Our society still seems confused about what to think about children and young people. It seems to be gripped with a fear of children, blaming them for much of society’s ills: crime, vandalism, drugs, drink, sex, teenage pregnancy. The list goes on. But if these theories are true, where do these rebellious attitudes stem from? The obvious answer would be from the upbringing of children, but in my opinion the media also plays a substantial role in the attitudes, behaviour and physical aspects of youth today, in particularly that of young women.
We are constantly being bombarded with advertising, opinions, images and stories which appear to be forcing us to conform to a specific image of how we are supposed to be, whether it be thinner, more intelligent or prettier, and no matter how much we try to persuade ourselves that we are in no way affected by such marketing ploys and television programmes, everyone is in some way influenced by the media. These days we cannot escape the constant media attack, whether it be from television, radio, magazines, newspapers or the Internet. Two of the biggest manipulative mediums are television and magazines.

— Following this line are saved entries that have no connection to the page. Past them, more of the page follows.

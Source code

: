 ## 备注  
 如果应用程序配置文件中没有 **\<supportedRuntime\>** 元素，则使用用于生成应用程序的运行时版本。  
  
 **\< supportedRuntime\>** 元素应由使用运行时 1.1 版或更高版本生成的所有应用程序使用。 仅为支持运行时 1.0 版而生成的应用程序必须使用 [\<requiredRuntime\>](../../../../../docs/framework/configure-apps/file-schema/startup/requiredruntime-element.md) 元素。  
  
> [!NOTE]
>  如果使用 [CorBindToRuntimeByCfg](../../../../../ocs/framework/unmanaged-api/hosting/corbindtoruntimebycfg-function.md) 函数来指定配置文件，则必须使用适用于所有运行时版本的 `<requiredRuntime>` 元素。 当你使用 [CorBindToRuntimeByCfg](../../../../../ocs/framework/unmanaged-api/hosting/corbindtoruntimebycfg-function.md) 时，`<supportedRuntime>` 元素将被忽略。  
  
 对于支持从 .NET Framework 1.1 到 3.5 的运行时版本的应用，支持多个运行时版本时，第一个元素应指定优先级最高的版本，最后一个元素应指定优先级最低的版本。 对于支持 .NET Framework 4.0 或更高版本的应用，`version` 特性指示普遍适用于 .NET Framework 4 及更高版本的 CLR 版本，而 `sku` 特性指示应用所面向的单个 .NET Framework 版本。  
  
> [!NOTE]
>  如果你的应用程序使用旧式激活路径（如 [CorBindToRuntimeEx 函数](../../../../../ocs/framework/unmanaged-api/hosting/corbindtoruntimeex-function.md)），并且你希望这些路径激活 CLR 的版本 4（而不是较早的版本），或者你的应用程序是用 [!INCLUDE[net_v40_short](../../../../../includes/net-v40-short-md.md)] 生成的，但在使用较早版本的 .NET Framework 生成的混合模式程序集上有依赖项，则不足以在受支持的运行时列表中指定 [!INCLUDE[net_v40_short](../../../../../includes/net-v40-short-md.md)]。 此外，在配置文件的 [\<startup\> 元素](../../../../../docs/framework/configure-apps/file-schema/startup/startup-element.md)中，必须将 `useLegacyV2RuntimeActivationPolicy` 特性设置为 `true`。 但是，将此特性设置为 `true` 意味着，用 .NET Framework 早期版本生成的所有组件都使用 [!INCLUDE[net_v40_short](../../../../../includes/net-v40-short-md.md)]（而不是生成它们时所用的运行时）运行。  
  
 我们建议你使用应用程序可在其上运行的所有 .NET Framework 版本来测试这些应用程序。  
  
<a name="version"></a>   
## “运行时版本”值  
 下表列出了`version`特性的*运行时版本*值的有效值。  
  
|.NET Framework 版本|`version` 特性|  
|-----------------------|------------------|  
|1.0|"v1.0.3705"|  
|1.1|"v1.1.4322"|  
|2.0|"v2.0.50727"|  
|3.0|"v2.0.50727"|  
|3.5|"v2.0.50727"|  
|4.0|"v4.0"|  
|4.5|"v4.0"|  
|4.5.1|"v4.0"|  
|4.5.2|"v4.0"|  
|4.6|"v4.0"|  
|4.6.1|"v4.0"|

With the huge the market for ‘teen mags’, it seems that the choice is endless. Yet they all have the same role, which is to sell to teenagers. Not just products but these magazines are also selling us the “perfect” figure, the “perfect” man and the “perfect” life. Many use their control over young people to promote the awareness of issues such as drug and alcohol abuse, teenage pregnancies and bullying and countless magazines boast that they encourage their readers to be individuals, that “size doesn’t matter” and you don’t have to be in with the cool crowd to be happy. But to what extent are these claims true?
The most common cry from magazines is that everyone is different sizes and we should be happy with who we are and steer away from dieting, yet many still use skinny models to model the latest fashions. Constant exposure to these very thin models and celebrities, for example Victoria Beckham and Geri Halliwell, are thought to encourage a desire to be thin in even the youngest of children. This can lead to eating disorders such as anorexia and bulimia.
“A study, carried out by psychologists at Surrey University and Melbourne University, Australia, provides alarming evidence that poor body image – a factor in harmful dieting – begins well before puberty.” (B.Marsh, Daily Mail, June 02) ‘Girls can be whatever they want to be as long as they are beautiful when they grow up’ This is the message the popular ‘Barbie’ doll has been pushing on to youth since 1959.
When Barbie first hit the market, the creator, Ruth Handler, stated that she wanted to make the perfect role model for her children, Barbie and Ken. Parents everywhere ripped open their wallets and stampeded into shops, eating up the concept. Today although the general idea behind Barbie dolls has changed, the influence still remains. Barbie was unleashed to the world in a revealing swimming costume, wearing make up and fully accessorized. With her ruby red lips, plucked eyebrows and pretty ponytail, she became the icon to many young girls.